In a bid to accelerate market reforms, India will soon build a natural gas trading platform, which could lead to market-determined pricing of gas for domestic and imported supplies.

The introduction of a natural gas trading platform was recently announced by India’s Oil Minister Dharmendra Pradhan, at India Energy Forum by CERAWeek on Oct. 8-10.

While addressing the news media at the end of the seminar, Pradhan said his ministry will soon seek approval from the government set up a gas trading platform.

More than 30 experts from India and foreign countries including BP, Saudi Aramco, Gazprom Neft, ExxonMobil, Shell, Emeron, Chevron and all major stakeholders of Indian oil companies attended the India Energy Forum, which was led by Daniel Yergin, vice chairman of IHS Markit.

The minister said the natural gas trading platform will be similar to global hubs such as Henry Hub in the U.S. and National Balancing Point in the UK. India does not have a free market regime for gas.

Last June, India joined nations like the U.S. and Australia in switching to dynamic fuel pricing for diesel and gasoline prices, but natural gas is still marketed on a government-set price formula that links the local price to international rates, while most long-term import contracts are linked to the crude oil price.

Certain sectors like city gas and fertilizer sector have some priority over other gas users, mainly because domestic production is low and about 40% of the gas requirement is met by imported LNG.

The gas exchange would benefit Indian consumers. The world average of gas consumption is 24%, while in India it is 6% to 7%. In the future, all new production will have marketing freedom, Pradhan said.

The minister expects a lot of marketing scope for gas in India. His views match with some earlier predictions regarding gas marketing in the country. India plans to shift to a gas-based economy by enhancing domestic production and buying cheaper LNG.

Both types of gases, which include imported LNG and domestically produced natural gas will be traded at the gas trading platform. This will help to enable market determination of the Indian price for natural gas.

Analysts feel that to make the exchange a success it would need diverse buyers and sellers for the hub. Also India will require several LNG terminals and higher domestic gas production for successful gas trading.

Currently, India is the fourth-largest LNG importer after Japan, Korea and China, and has four LNG terminals with a combined capacity of 27 million tonnes per annum. However, the capacity is expected to rise to 47.5 million tonnes by 2022.

Today, India is heavily dependent on imports for meeting its domestic crude oil requirement, as it imported around 82% of its total oil demand during 2016-2017. Current imports of LNG total about 40%.

There are assumptions that India’s expanding economy will need ever-rising volumes of energy and ever-rising supplies from abroad. The demand-supply gap of fossil fuel may get wider.

Meanwhile, Pradhan projected investment possibilities to the tune of $300 billion worth of hydrocarbon projects in India over the next 10 years.

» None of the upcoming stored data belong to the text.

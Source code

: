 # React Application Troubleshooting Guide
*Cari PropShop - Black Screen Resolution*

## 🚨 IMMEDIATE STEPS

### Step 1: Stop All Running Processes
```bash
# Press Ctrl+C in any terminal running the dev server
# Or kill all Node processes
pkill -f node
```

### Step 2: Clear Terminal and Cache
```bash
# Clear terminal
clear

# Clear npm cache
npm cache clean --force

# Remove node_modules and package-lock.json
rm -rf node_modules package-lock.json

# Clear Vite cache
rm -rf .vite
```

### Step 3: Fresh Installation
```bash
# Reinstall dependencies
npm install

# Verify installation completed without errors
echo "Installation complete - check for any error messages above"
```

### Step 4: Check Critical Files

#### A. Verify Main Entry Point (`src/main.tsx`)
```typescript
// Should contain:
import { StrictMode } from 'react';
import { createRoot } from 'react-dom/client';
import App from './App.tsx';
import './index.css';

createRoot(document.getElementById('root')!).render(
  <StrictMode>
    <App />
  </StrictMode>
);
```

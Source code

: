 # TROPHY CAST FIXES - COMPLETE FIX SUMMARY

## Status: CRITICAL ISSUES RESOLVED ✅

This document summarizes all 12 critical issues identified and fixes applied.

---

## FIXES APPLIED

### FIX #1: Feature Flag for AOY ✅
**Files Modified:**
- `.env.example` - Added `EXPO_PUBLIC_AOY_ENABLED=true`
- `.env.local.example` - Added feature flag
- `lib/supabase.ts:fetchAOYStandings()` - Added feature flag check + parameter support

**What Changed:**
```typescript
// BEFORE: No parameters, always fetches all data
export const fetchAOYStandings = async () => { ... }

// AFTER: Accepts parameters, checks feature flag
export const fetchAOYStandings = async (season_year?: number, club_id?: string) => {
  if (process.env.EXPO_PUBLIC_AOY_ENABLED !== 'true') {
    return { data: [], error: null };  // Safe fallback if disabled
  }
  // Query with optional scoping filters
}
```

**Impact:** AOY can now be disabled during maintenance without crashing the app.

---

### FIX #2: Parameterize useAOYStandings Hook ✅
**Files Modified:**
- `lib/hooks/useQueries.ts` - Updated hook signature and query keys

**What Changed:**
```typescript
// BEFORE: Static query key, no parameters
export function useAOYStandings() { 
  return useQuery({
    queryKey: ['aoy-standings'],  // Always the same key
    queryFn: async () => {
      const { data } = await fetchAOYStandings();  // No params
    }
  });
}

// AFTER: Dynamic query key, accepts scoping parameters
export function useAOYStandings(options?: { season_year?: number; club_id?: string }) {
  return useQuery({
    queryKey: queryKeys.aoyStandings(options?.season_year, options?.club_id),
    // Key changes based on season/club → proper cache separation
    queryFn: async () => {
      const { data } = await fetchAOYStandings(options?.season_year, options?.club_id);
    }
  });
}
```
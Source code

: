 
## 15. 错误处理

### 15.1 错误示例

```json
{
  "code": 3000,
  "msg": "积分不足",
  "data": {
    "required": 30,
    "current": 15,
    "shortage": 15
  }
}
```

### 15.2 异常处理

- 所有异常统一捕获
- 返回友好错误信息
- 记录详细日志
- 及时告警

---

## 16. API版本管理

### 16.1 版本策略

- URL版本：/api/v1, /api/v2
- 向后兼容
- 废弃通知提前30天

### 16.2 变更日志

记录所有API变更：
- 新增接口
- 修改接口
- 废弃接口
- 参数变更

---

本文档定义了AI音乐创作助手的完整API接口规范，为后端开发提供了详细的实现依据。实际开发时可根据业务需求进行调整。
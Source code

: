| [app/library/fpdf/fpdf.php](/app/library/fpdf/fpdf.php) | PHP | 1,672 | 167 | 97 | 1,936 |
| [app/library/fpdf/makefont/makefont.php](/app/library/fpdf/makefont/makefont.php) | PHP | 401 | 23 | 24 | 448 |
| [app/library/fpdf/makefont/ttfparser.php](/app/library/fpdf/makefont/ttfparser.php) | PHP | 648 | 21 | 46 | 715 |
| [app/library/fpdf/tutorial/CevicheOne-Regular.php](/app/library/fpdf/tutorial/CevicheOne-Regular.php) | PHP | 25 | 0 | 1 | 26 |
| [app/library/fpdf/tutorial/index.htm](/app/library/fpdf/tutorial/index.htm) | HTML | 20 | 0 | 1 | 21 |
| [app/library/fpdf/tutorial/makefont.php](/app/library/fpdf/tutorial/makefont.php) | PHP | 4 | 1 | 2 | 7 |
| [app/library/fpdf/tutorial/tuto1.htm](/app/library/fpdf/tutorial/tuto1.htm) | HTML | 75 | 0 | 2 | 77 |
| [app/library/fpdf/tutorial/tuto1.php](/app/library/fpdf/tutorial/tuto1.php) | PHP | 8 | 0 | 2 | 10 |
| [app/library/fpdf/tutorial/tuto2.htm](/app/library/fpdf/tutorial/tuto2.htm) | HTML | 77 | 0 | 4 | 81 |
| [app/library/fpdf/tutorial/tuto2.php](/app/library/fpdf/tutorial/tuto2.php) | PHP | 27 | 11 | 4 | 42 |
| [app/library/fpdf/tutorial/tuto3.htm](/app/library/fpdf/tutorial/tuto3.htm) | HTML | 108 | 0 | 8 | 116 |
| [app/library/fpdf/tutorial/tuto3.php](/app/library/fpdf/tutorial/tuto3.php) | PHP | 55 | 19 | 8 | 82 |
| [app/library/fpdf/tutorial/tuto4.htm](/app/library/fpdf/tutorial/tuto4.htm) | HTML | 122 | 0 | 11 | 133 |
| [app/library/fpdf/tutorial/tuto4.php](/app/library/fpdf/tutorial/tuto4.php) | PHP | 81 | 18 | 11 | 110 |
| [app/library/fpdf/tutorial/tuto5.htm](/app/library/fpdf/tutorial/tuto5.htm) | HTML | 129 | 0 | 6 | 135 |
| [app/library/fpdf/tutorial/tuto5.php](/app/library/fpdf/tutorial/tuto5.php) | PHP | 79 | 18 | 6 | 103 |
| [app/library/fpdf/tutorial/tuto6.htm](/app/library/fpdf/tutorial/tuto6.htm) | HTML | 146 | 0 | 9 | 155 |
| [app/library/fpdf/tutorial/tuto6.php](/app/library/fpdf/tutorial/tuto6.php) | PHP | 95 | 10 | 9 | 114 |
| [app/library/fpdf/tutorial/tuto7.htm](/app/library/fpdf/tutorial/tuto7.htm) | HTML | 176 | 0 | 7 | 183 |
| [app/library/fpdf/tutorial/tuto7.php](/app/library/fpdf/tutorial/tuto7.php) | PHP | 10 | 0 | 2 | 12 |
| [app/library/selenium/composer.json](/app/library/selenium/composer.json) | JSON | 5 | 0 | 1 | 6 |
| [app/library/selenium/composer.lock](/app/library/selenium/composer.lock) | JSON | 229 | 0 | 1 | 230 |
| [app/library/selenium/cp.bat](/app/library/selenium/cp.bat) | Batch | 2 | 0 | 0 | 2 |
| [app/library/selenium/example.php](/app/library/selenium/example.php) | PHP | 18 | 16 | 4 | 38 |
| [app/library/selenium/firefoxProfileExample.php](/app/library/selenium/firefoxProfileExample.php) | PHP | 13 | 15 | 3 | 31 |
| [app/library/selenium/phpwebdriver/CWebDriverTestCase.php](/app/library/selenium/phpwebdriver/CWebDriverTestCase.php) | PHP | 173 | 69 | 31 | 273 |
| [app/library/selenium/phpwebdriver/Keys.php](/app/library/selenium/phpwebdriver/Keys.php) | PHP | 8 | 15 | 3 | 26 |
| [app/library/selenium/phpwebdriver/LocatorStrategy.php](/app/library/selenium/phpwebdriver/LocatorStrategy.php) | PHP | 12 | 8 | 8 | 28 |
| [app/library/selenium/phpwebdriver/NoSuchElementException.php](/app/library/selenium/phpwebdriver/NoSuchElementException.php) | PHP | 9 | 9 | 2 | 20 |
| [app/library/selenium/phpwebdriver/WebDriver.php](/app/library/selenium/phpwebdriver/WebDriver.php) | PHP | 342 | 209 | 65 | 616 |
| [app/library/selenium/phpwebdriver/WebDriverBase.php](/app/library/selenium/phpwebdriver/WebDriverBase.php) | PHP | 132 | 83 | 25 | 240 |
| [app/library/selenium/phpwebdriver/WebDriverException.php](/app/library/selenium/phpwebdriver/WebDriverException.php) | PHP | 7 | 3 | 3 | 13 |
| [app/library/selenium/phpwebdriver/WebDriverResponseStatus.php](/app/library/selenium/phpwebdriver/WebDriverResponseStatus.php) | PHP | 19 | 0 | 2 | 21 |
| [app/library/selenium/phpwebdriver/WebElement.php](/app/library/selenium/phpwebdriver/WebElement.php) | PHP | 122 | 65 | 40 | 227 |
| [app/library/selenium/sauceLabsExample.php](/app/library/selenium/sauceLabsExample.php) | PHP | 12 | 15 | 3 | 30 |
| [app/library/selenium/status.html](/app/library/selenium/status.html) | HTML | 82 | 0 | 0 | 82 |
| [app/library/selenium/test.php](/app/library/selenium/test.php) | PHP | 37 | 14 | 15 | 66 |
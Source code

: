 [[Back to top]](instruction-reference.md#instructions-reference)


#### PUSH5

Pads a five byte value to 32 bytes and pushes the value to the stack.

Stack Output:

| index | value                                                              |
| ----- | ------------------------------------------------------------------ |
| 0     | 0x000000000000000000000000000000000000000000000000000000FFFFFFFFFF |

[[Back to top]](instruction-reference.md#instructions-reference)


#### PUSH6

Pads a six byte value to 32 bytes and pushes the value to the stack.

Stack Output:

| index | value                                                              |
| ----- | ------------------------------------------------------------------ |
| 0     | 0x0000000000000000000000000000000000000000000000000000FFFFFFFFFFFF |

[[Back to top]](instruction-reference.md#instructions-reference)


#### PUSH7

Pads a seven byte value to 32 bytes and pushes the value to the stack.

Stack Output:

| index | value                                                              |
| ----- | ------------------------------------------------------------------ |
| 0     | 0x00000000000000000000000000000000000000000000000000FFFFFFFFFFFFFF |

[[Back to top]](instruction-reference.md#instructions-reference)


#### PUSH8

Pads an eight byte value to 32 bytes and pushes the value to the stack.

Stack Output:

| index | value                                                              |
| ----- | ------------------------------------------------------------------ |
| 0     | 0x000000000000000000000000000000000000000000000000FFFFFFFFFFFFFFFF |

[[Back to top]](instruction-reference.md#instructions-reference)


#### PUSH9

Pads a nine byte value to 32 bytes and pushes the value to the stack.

To boost the reforms policy in the key focus areas of the oil and gas sector, the federal government has announced it will form an internal oil and gas think-tank, which will advise on issues related to pricing, gas infrastructure, better financial models for exploration and extraction of hydrocarbons and reducing import dependency.

The members of the think tank will include CEO of Alternative Energy at BP, Dev Sanyal; executive vice president Technology at Schlumberger, Ashok Belani; economist and head of government committee on natural gas price, Vijay Kelkar; managing director and CEO of ICICI Bank, Chanda Kochhar; chief of the New Development Bank of BRICS countries, K V Kamath; managing director of Hindalco Industries, Satish Pai; and CEO at Delonex Energy, Rahul Dhir.

To propel the global investors, Indian federal government has enacted numerous policies to streamline and promote the upstream sector since 2015.

With an objective of enhancing domestic oil and gas production, and encouraging investment, a new Hydrocarbon Exploration and Licensing Policy (HELP) was introduced in 2016.

HELP gives operators the freedom to market produced oil and gas domestically through a transparent bidding process, and alleviates the conflicts experienced in early NELP licensing.

Apart from HELP, the government introduced Discovered Small Fields (DSF) Policy, Uniform Licensing Policy and Revenue Sharing mechanism for future bidding of E&P contracts.

Analysts say though India’s federal government has taken initiatives to enhance domestic oil and gas production, the reality is that all these initiatives and policies wouldn’t guarantee that India’s hydrocarbon output will increase at a faster pace and bolster the country’s energy security.